=== Instructions for the task ===
In the copy, keep every word of the data below and none of its pictures.

=== Available records ===
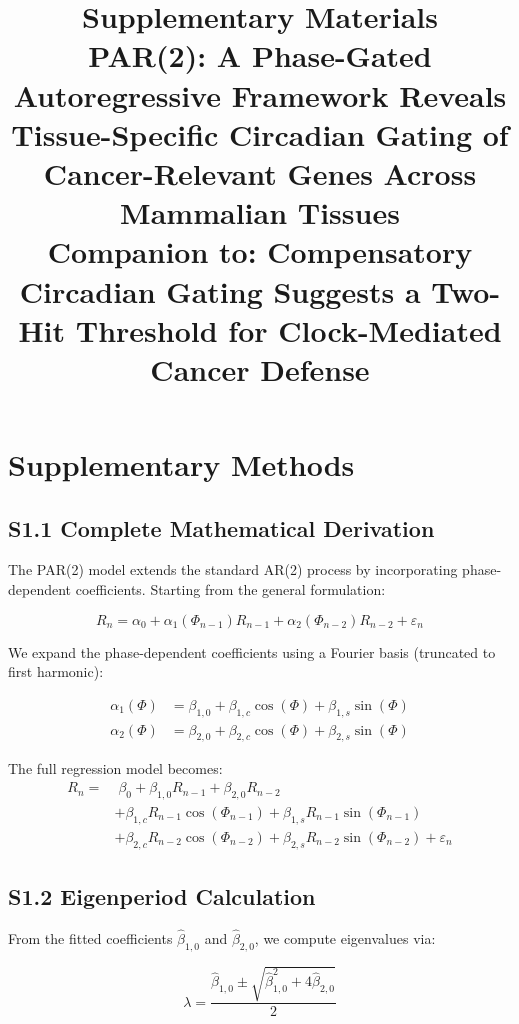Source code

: \documentclass[11pt,a4paper]{article}
\title{\textbf{Supplementary Materials}\\[0.5em]
\large PAR(2): A Phase-Gated Autoregressive Framework Reveals Tissue-Specific Circadian Gating of Cancer-Relevant Genes Across Mammalian Tissues\\[0.3em]
\normalsize Companion to: Compensatory Circadian Gating Suggests a Two-Hit Threshold for Clock-Mediated Cancer Defense}
\author{}
\date{}
\begin{document}
\maketitle

\tableofcontents
\newpage

\section{Supplementary Methods}

\subsection{S1.1 Complete Mathematical Derivation}

The PAR(2) model extends the standard AR(2) process by incorporating phase-dependent coefficients. Starting from the general formulation:

\begin{equation}
R_n = \alpha_0 + \alpha_1(\Phi_{n-1})R_{n-1} + \alpha_2(\Phi_{n-2})R_{n-2} + \varepsilon_n
\end{equation}

We expand the phase-dependent coefficients using a Fourier basis (truncated to first harmonic):

\begin{align}
\alpha_1(\Phi) &= \beta_{1,0} + \beta_{1,c}\cos(\Phi) + \beta_{1,s}\sin(\Phi) \\
\alpha_2(\Phi) &= \beta_{2,0} + \beta_{2,c}\cos(\Phi) + \beta_{2,s}\sin(\Phi)
\end{align}

The full regression model becomes:
\begin{align}
R_n = &\; \beta_0 + \beta_{1,0}R_{n-1} + \beta_{2,0}R_{n-2} \nonumber \\
      &+ \beta_{1,c}R_{n-1}\cos(\Phi_{n-1}) + \beta_{1,s}R_{n-1}\sin(\Phi_{n-1}) \nonumber \\
      &+ \beta_{2,c}R_{n-2}\cos(\Phi_{n-2}) + \beta_{2,s}R_{n-2}\sin(\Phi_{n-2}) + \varepsilon_n
\end{align}

\subsection{S1.2 Eigenperiod Calculation}

From the fitted coefficients $\hat{\beta}_{1,0}$ and $\hat{\beta}_{2,0}$, we compute eigenvalues via:

\begin{equation}
\lambda = \frac{\hat{\beta}_{1,0} \pm \sqrt{\hat{\beta}_{1,0}^2 + 4\hat{\beta}_{2,0}}}{2}
\end{equation}
\end{document}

=== Task response ===
Source code

: \documentclass[11pt,a4paper]{article}
\title{\textbf{Supplementary Materials}\\[0.5em]
\large PAR(2): A Phase-Gated Autoregressive Framework Reveals Tissue-Specific Circadian Gating of Cancer-Relevant Genes Across Mammalian Tissues\\[0.3em]
\normalsize Companion to: Compensatory Circadian Gating Suggests a Two-Hit Threshold for Clock-Mediated Cancer Defense}
\author{}
\date{}
\begin{document}
\maketitle

\tableofcontents
\newpage

\section{Supplementary Methods}

\subsection{S1.1 Complete Mathematical Derivation}

The PAR(2) model extends the standard AR(2) process by incorporating phase-dependent coefficients. Starting from the general formulation:

\begin{equation}
R_n = \alpha_0 + \alpha_1(\Phi_{n-1})R_{n-1} + \alpha_2(\Phi_{n-2})R_{n-2} + \varepsilon_n
\end{equation}

We expand the phase-dependent coefficients using a Fourier basis (truncated to first harmonic):

\begin{align}
\alpha_1(\Phi) &= \beta_{1,0} + \beta_{1,c}\cos(\Phi) + \beta_{1,s}\sin(\Phi) \\
\alpha_2(\Phi) &= \beta_{2,0} + \beta_{2,c}\cos(\Phi) + \beta_{2,s}\sin(\Phi)
\end{align}

The full regression model becomes:
\begin{align}
R_n = &\; \beta_0 + \beta_{1,0}R_{n-1} + \beta_{2,0}R_{n-2} \nonumber \\
      &+ \beta_{1,c}R_{n-1}\cos(\Phi_{n-1}) + \beta_{1,s}R_{n-1}\sin(\Phi_{n-1}) \nonumber \\
      &+ \beta_{2,c}R_{n-2}\cos(\Phi_{n-2}) + \beta_{2,s}R_{n-2}\sin(\Phi_{n-2}) + \varepsilon_n
\end{align}

\subsection{S1.2 Eigenperiod Calculation}

From the fitted coefficients $\hat{\beta}_{1,0}$ and $\hat{\beta}_{2,0}$, we compute eigenvalues via:

\begin{equation}
\lambda = \frac{\hat{\beta}_{1,0} \pm \sqrt{\hat{\beta}_{1,0}^2 + 4\hat{\beta}_{2,0}}}{2}
\end{equation}
\end{document}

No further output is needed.